How to calculate duration (period) of a deposit, borrowing or lending, in order to collect or pay a certain simple flat rate interest by the principal (initial starting amount of money), simple flat interest rate and additional transaction fees (withdrawal, payment in advance, etc.).
Annual simple flat rate interest formula:
I = P × p% × n
- I = n years simple flat rate interest charged
- P = initial amount (principal)
- p% = annual simple flat interest rate (percentage of the principal charged as interest)
- n = number of years of the lending or borrowing the money
Formula of the duration of a deposit, borrowing or lending, applied to the principal - initial starting amount of money lent, deposited or borrowed - in order to earn a simple flat rate interest:
n = I ÷ (P × p%)
Examples of how to calculate the duration of a deposit, borrowing or lending, for earning a due simple flat rate interest:
- 1) For how many n years a bank account should be open if the initial starting amount of money that has to be lent, deposited or borrowed, the principal, P = 20,000 units produced a simple flat rate interest (collected or paid) D = 3,500 units with an annual simple flat interest rate of p% = 3.5%?
Answer:
n = I ÷ (P × p%) = 3,500 ÷ (20,000 × 3.5%) = 3,500 ÷ (20,000 × 3.5/100) = (100 × 3,500) ÷ (20,000 × 3.5) = 350,000 ÷ 70,000 = 35 ÷ 7 = 5 years; - 2) For how many n years a bank account should be open if the initial starting amount of money that has to be lent, deposited or borrowed, the principal, P = 5,000 units produced a simple flat rate interest (collected or paid) D = 300 units with an annual simple flat interest rate of p% = 2%?
Answer:
n = I ÷ (P × p%) = 300 ÷ (5,000 × 2%) = 300 ÷ (5,000 × 2/100) = (100 × 300) ÷ (5,000 × 2) = 30,000 ÷ 10,000 = 3 years;
Duration (period) of a simple flat interest rate investment formula calculated for a period of n years:
- Number of years of the period of the deposit, lending or borrowing, n = I ÷ (P × p%)

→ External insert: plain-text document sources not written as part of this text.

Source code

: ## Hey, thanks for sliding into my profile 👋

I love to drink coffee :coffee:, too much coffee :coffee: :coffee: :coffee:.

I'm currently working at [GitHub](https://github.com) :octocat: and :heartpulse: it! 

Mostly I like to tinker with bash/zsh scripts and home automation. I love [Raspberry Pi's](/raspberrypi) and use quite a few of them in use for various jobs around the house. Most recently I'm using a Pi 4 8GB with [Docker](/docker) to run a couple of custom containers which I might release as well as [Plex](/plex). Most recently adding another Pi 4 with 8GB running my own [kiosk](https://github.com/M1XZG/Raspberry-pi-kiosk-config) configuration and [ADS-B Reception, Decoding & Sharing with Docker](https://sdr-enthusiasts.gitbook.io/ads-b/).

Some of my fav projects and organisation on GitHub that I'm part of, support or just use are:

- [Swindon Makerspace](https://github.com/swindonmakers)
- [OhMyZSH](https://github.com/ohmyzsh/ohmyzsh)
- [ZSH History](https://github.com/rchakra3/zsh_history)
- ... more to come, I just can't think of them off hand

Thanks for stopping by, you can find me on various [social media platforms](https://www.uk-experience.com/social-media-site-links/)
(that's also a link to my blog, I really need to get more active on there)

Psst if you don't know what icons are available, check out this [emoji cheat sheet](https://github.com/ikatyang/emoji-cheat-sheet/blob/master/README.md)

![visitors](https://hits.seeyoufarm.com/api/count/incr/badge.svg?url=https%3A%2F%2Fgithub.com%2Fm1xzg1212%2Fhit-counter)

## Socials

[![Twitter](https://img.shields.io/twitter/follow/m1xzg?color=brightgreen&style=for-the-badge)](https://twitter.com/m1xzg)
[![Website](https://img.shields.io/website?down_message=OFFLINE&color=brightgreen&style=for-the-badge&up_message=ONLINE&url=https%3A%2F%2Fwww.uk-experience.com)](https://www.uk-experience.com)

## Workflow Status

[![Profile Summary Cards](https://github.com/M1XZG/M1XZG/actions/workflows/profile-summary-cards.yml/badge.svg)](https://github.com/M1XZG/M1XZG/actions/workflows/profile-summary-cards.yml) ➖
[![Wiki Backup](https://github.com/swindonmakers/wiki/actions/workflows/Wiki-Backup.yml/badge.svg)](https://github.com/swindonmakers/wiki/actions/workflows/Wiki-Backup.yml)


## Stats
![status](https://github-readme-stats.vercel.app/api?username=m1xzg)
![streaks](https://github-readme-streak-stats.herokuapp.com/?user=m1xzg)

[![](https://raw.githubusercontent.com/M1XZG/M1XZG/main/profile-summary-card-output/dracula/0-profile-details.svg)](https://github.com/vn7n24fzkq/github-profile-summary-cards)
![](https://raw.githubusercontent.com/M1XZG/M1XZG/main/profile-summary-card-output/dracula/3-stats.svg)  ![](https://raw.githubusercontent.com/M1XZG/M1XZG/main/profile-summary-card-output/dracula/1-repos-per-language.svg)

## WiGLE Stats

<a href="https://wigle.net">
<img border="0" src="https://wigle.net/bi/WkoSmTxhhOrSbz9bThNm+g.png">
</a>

- Simple flat rate interest, I = P × p% × n
- Principal, P = I ÷ (p% × n)
- Simple flat interest rate, p% = I ÷ (P × n)
Duration (period) of a simple flat interest rate investment formula calculated for a period of m months:
- Number of months of the period, m = (12 × I) ÷ (P × p%)
- Simple flat rate interest, I = (P × p% × m) ÷ 12
- Principal, P = (12 × I) ÷ (p% × m)
- Simple flat interest rate, p% = (12 × I) ÷ (P × m)
Duration (period) of a simple flat interest rate investment formula calculated for a period of d days:
- Number of days of the period, d = (365 × I) ÷ (P × p%)
- Simple flat rate interest, I = (P × p% × d) ÷ 365
- Principal, P = (365 × I) ÷ (p% × d)
- Simple flat interest rate, p% = (365 × I) ÷ (P × d)
More examples on how the duration of a deposit, borrowing or lending for earning a certain simple flat rate interest formula works:
- 1) Calculate the duration (period), m, in months, of a banking deposit account with an initial starting amount (principal) P = 400 units that would generate a simple flat rate interest I = 6.67 units with a simple flat interest rate p% = 4.5%.
Answer:
m = (12 × I) ÷ (P × p%) = (12 × 6.67) ÷ (400 × 4.5%) = (12 × 6.67) ÷ (400 × 4.5/100) = (100 × 12 × 6.67) ÷ (400 × 4.5) = (3 × 6.67) ÷ 4.5 = 5 months; - 2) Calculate the duration (period), m, in months, of a banking deposit account with an initial starting amount (principal) P = 400 units that would generate a simple flat rate interest I = 7.5 units with a simple flat interest rate p% = 4.5%.
Answer:
m = (12 × I) ÷ (P × p%) = (12 × 7.5) ÷ (400 × 4.5%) = (12 × 7.5) ÷ (400 × 4.5/100) = (100 × 12 × 7.5) ÷ (400 × 4.5) = (3 × 7.5) ÷ 4.5 = 22.5 ÷ 4.5 = 5 months.